My great grandparents in 1900: James Lawrence McDaniel and Midia Belle Meeks

 This is the third installment of my series of posts on my great grandparents. In this one we're looking at James Lawrence McDaniel (1873-1944) and Midia Belle Meeks (1876-1947) of Spencer County, Indiana.

In the 1900 census James and Midia (spelled Mida in this census) are renting a farm in Huff Township, Spencer County, Indiana. Their first daughter, Cora, is 3 years old. James and Midia have been 3 years married at this point. By 1910 they are back in Hammond, Indiana, where James' parents live, and they are again renting a farm. In the 1920 census they are in Vanderburgh, Indiana, and James is a laborer in a flour mill. And somewhere between then and the next census they move to Columbus, in Bartholomew County, where daughter Emma Grace, my grandmother, will meet and marry James Franklin Spencer. The 1930 census-taker put down James as a farm laborer who did not, by the way, own a radio!

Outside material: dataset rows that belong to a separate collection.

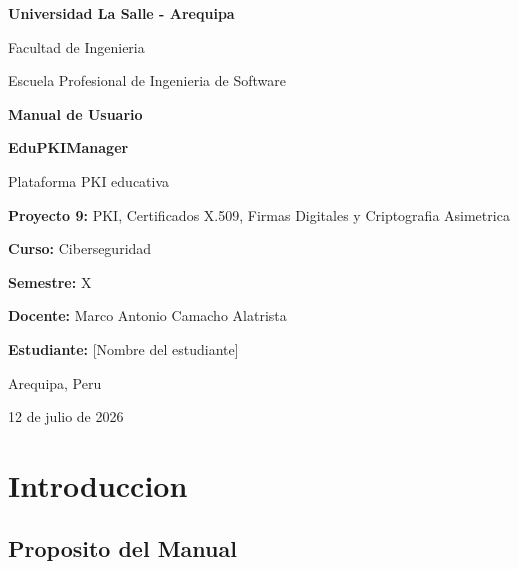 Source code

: \documentclass[12pt,a4paper]{article}
\begin{document}
\begin{titlepage}
    \centering
    \vspace*{1.7cm}
    {\Huge\bfseries Universidad La Salle - Arequipa\par}
    \vspace{1cm}
    {\Large Facultad de Ingenieria\par}
    \vspace{0.5cm}
    {\Large Escuela Profesional de Ingenieria de Software\par}

    \vspace{3.0cm}
    {\Huge\bfseries Manual de Usuario\par}
    \vspace{0.6cm}
    {\huge\bfseries EduPKIManager\par}
    \vspace{0.4cm}
    {\Large Plataforma PKI educativa\par}

    \vspace{1.2cm}
    {\Large\textbf{Proyecto 9:} PKI, Certificados X.509, Firmas Digitales y Criptografia Asimetrica\par}

    \vfill
    {\Large\textbf{Curso:} Ciberseguridad\par}
    \vspace{0.35cm}
    {\Large\textbf{Semestre:} X\par}
    \vspace{0.35cm}
    {\Large\textbf{Docente:} Marco Antonio Camacho Alatrista\par}
    \vspace{0.35cm}
    {\Large\textbf{Estudiante:} [Nombre del estudiante]\par}

    \vspace{1.1cm}
    {\Large Arequipa, Peru\par}
    {\Large 12 de julio de 2026\par}
\end{titlepage}

\tableofcontents
\newpage

\section{Introduccion}

\subsection{Proposito del Manual}
\end{document}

James was the son of Joseph McDaniel and Margaret Price. In the 1900 census these two are living in Hammond Township,  Spencer County, Indiana. Also in Hammond Township we find Midia's parents, David and Emaline Meeks. 

Most of my ancestors either came from New Jersey and Pennsylvania, moving westward with stops in Ohio, then to Indiana (these would be my mother's side of the family), or they came northward from Kentucky to Indiana (my father's side). In the case of the McDaniel and the Meeks clans, these were Kentuckians before they were Hoosiers. The McDaniel clan started this long multi-generation migration in Maryland and Delaware. Before that, they were MacDonnells in northern Ireland. James' grandfather, John Wesley, died at Natchez, Mississippi, in 1863, fighting with an Indiana regiment. He is buried in the Natchez National Cemetery.

As for the Meeks clan, they came from Virginia (having immigrated from Cumbria) and eventually moved on to Kentucky via North Carolina. Several of Midia's near relatives became Latter Day Saints and lived in Nauvoo in the 1840s before setting off as part of the great Mormon migration. One of her ancestors, Athe Meeks, was killed by Indians in 1812, and another, also named Athe Meeks, lived in the same small village in Spencer County where Abraham Lincoln spent his boyhood. The same 1820 census that lists Abraham's father, Thomas, also lists Athe Meeks and his wife's father, William Vest (the 1820 census only listed male heads of households). Did my ancestor Athe Meeks know young Abe personally?

James Lawrence McDaniel died in 1944 in Columbus, Indiana, and is buried in the Garland Brook Cemetery there. Midia Belle's death followed three years later in a Columbus nursing home. They raised 10 children together: Cora Mae, William Radis, Lewis Roosevelt, James Carl, Emma Grace, John, Hatcel Herbert, Flo, Beatrice, and Ralph Joseph. My grandmother, Emma Grace, is in the back row in this picture, and Mida Belle is front left.